WORK TO BE COMPLETED: Please give, word for word, the line containing "## Commands" and every line that comes after it in the data below.

TASK DATA:
*** Block opens ***
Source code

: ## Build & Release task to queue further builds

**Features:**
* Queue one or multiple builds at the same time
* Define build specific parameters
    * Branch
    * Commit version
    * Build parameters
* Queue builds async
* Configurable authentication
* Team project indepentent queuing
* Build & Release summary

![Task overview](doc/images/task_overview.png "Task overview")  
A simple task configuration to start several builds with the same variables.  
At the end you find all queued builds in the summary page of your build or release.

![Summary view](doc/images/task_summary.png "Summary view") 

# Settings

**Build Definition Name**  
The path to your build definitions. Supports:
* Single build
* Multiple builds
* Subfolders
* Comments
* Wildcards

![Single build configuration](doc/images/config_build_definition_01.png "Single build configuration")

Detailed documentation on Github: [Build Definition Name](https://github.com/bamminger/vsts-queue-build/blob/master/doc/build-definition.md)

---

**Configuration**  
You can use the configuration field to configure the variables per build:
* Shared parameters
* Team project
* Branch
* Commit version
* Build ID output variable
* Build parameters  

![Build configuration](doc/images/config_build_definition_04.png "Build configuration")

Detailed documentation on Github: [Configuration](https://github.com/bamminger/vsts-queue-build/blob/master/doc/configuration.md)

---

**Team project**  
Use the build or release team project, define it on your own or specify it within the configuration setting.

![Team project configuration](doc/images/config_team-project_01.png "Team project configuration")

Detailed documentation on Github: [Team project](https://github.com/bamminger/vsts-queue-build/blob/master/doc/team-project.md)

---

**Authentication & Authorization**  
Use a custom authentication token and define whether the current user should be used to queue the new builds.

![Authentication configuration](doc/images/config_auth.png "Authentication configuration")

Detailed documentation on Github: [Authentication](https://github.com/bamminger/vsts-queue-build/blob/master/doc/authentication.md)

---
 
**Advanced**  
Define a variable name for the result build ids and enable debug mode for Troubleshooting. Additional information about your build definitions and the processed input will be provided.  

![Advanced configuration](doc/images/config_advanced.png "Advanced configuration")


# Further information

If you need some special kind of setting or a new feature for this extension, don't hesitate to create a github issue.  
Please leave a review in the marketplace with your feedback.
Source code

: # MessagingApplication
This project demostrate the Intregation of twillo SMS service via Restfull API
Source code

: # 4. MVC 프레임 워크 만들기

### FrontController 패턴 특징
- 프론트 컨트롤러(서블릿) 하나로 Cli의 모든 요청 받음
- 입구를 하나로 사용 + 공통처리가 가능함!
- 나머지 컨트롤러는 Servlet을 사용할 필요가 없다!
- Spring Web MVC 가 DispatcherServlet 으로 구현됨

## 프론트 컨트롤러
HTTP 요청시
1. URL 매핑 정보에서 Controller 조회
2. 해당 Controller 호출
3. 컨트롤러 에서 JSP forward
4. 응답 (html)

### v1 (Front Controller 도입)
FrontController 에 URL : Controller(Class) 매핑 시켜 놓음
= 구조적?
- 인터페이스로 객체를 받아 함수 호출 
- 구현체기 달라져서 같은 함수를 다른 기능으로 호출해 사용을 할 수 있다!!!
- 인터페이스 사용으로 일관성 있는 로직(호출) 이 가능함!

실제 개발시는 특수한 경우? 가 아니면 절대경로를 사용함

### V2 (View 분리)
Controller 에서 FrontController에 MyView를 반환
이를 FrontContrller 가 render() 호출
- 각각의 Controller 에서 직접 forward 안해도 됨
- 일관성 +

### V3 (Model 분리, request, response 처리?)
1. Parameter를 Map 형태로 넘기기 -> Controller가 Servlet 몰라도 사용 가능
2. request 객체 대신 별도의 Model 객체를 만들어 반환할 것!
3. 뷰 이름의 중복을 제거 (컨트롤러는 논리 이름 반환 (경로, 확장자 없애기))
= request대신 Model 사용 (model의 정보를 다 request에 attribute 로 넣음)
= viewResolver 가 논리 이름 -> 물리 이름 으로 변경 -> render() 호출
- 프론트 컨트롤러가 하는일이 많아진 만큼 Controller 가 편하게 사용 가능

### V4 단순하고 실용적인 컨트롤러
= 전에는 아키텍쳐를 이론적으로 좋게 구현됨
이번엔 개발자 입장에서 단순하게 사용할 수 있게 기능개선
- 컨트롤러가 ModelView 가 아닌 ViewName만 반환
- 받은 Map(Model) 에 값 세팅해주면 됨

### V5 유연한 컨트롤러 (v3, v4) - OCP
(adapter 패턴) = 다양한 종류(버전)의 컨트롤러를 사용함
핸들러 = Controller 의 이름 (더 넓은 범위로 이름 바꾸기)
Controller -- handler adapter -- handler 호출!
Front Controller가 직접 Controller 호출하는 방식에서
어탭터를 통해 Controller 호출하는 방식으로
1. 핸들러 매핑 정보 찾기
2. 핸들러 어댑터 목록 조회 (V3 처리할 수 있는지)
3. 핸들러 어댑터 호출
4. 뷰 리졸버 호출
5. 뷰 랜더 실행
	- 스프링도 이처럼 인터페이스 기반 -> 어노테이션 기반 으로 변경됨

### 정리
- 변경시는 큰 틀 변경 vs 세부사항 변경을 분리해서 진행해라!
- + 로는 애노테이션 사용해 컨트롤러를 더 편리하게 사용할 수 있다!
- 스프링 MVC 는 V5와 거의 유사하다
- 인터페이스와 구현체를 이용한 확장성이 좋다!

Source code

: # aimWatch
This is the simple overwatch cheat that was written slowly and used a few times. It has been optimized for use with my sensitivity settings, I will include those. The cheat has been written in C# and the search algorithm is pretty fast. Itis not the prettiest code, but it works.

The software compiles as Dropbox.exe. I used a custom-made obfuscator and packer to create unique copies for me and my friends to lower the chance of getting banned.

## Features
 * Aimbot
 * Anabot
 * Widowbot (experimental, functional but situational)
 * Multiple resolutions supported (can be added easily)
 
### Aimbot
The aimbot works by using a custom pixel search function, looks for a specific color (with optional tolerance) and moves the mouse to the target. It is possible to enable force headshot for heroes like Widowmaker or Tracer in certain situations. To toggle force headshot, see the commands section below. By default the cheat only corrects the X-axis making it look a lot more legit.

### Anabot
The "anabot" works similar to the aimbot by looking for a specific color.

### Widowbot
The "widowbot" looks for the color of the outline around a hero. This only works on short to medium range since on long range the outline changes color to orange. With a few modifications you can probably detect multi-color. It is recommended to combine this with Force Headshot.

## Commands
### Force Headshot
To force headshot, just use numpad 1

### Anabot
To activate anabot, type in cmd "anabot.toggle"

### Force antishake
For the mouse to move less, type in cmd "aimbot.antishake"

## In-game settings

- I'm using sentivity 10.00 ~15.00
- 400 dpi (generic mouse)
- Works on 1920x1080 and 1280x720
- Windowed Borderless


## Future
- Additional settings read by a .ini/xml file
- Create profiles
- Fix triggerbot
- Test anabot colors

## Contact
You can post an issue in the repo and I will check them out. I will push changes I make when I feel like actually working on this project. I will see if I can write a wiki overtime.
*** Block closes ***
TASK ANSWER:
## Commands
### Force Headshot
To force headshot, just use numpad 1

### Anabot
To activate anabot, type in cmd "anabot.toggle"

### Force antishake
For the mouse to move less, type in cmd "aimbot.antishake"

## In-game settings

- I'm using sentivity 10.00 ~15.00
- 400 dpi (generic mouse)
- Works on 1920x1080 and 1280x720
- Windowed Borderless


## Future
- Additional settings read by a .ini/xml file
- Create profiles
- Fix triggerbot
- Test anabot colors

## Contact
You can post an issue in the repo and I will check them out. I will push changes I make when I feel like actually working on this project. I will see if I can write a wiki overtime.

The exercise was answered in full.